[WORK TO BE COMPLETED]
This exercise calls for retyping every line below exactly, with the images omitted.

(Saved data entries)
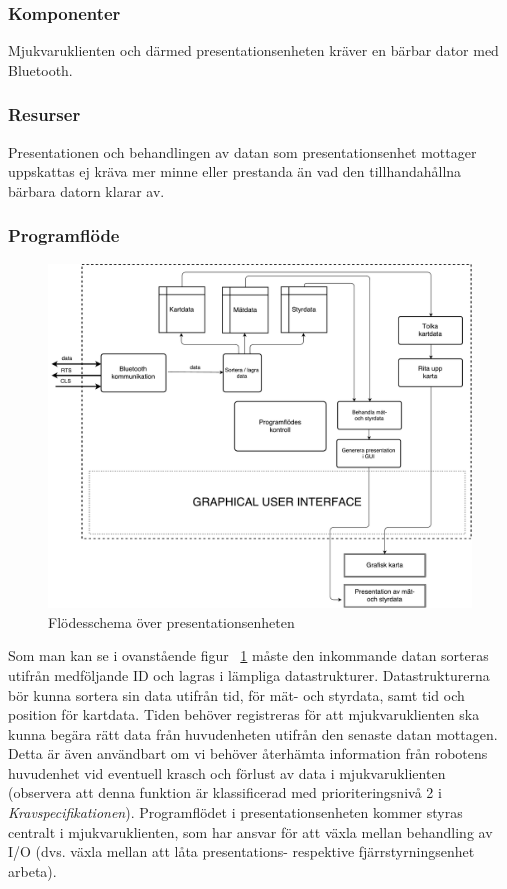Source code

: \documentclass{article}
\begin{document}
\subsubsection{Komponenter}
Mjukvaruklienten och därmed presentationsenheten kräver en bärbar dator med Bluetooth. 

\subsubsection{Resurser}
Presentationen och behandlingen av datan som presentationsenhet mottager uppskattas ej kräva mer minne eller prestanda än vad den tillhandahållna bärbara datorn klarar av.

\subsubsection{Programflöde}
\begin{figure}[H]
\centering 
\includegraphics[scale=0.3]{Presentationsenhet}
\caption{Flödesschema över presentationsenheten}
\label{fig:Presentationsenhet}
\end{figure}
Som man kan se i ovanstående figur ~\ref{fig:Presentationsenhet} måste den inkommande datan sorteras utifrån medföljande ID och lagras i lämpliga datastrukturer. Datastrukturerna bör kunna sortera sin data utifrån tid, för mät- och styrdata, samt tid och position för kartdata. Tiden behöver registreras för att mjukvaruklienten ska kunna begära rätt data från huvudenheten utifrån den senaste datan mottagen. Detta är även användbart om vi behöver återhämta information från robotens huvudenhet vid eventuell krasch och förlust av data i mjukvaruklienten (observera att denna funktion är klassificerad med prioriteringsnivå 2 i \textit{Kravspecifikationen}). Programflödet i presentationsenheten kommer styras centralt i mjukvaruklienten, som har ansvar för att växla mellan behandling av I/O (dvs. växla mellan att låta presentations- respektive fjärrstyrningsenhet arbeta). 
\end{document}
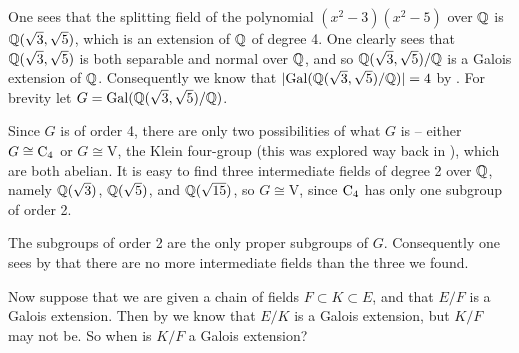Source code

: \begin{example}
    One sees that the splitting field of the polynomial $(x^2 - 3)(x^2 - 5)$ over $\mathbb{Q}$ is $\mathbb{Q}(\sqrt3,\sqrt5)$, which is an extension of $\mathbb{Q}$ of degree 4. One clearly sees that $\mathbb{Q}(\sqrt3,\sqrt5)$ is both separable and normal over $\mathbb{Q}$, and so $\mathbb{Q}(\sqrt3,\sqrt5)/\mathbb{Q}$ is a Galois extension of $\mathbb{Q}$. Consequently we know that $|\mathrm{Gal}(\mathbb{Q}(\sqrt3,\sqrt5)/\mathbb{Q})| = 4$ by . For brevity let $G = \mathrm{Gal}(\mathbb{Q}(\sqrt3,\sqrt5)/\mathbb{Q})$.

    Since $G$ is of order 4, there are only two possibilities of what $G$ is -- either $G \cong \mathrm{C}_{4}$ or $G \cong \mathrm{V}$, the Klein four-group (this was explored way back in ), which are both abelian. It is easy to find three intermediate fields of degree 2 over $\mathbb{Q}$, namely $\mathbb{Q}(\sqrt3)$, $\mathbb{Q}(\sqrt5)$, and $\mathbb{Q}(\sqrt{15})$, so $G \cong \mathrm{V}$, since $\mathrm{C}_{4}$ has only one subgroup of order 2.

    The subgroups of order 2 are the only proper subgroups of $G$. Consequently one sees by  that there are no more intermediate fields than the three we found.
\end{example}

Now suppose that we are given a chain of fields $F \subset K \subset E$, and that $E/F$ is a Galois extension. Then by  we know that $E/K$ is a Galois extension, but $K/F$ may not be. So when is $K/F$ a Galois extension?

[ANSWER BELOW]
Source code

: \documentclass{article}
\begin{document}
\subsubsection{Komponenter}
Mjukvaruklienten och därmed presentationsenheten kräver en bärbar dator med Bluetooth. 

\subsubsection{Resurser}
Presentationen och behandlingen av datan som presentationsenhet mottager uppskattas ej kräva mer minne eller prestanda än vad den tillhandahållna bärbara datorn klarar av.

\subsubsection{Programflöde}
\begin{figure}[H]
\centering 
\includegraphics[scale=0.3]{Presentationsenhet}
\caption{Flödesschema över presentationsenheten}
\label{fig:Presentationsenhet}
\end{figure}
Som man kan se i ovanstående figur ~\ref{fig:Presentationsenhet} måste den inkommande datan sorteras utifrån medföljande ID och lagras i lämpliga datastrukturer. Datastrukturerna bör kunna sortera sin data utifrån tid, för mät- och styrdata, samt tid och position för kartdata. Tiden behöver registreras för att mjukvaruklienten ska kunna begära rätt data från huvudenheten utifrån den senaste datan mottagen. Detta är även användbart om vi behöver återhämta information från robotens huvudenhet vid eventuell krasch och förlust av data i mjukvaruklienten (observera att denna funktion är klassificerad med prioriteringsnivå 2 i \textit{Kravspecifikationen}). Programflödet i presentationsenheten kommer styras centralt i mjukvaruklienten, som har ansvar för att växla mellan behandling av I/O (dvs. växla mellan att låta presentations- respektive fjärrstyrningsenhet arbeta). 
\end{document}
Source code

: \begin{example}
    One sees that the splitting field of the polynomial $(x^2 - 3)(x^2 - 5)$ over $\mathbb{Q}$ is $\mathbb{Q}(\sqrt3,\sqrt5)$, which is an extension of $\mathbb{Q}$ of degree 4. One clearly sees that $\mathbb{Q}(\sqrt3,\sqrt5)$ is both separable and normal over $\mathbb{Q}$, and so $\mathbb{Q}(\sqrt3,\sqrt5)/\mathbb{Q}$ is a Galois extension of $\mathbb{Q}$. Consequently we know that $|\mathrm{Gal}(\mathbb{Q}(\sqrt3,\sqrt5)/\mathbb{Q})| = 4$ by . For brevity let $G = \mathrm{Gal}(\mathbb{Q}(\sqrt3,\sqrt5)/\mathbb{Q})$.

    Since $G$ is of order 4, there are only two possibilities of what $G$ is -- either $G \cong \mathrm{C}_{4}$ or $G \cong \mathrm{V}$, the Klein four-group (this was explored way back in ), which are both abelian. It is easy to find three intermediate fields of degree 2 over $\mathbb{Q}$, namely $\mathbb{Q}(\sqrt3)$, $\mathbb{Q}(\sqrt5)$, and $\mathbb{Q}(\sqrt{15})$, so $G \cong \mathrm{V}$, since $\mathrm{C}_{4}$ has only one subgroup of order 2.

    The subgroups of order 2 are the only proper subgroups of $G$. Consequently one sees by  that there are no more intermediate fields than the three we found.
\end{example}

Now suppose that we are given a chain of fields $F \subset K \subset E$, and that $E/F$ is a Galois extension. Then by  we know that $E/K$ is a Galois extension, but $K/F$ may not be. So when is $K/F$ a Galois extension?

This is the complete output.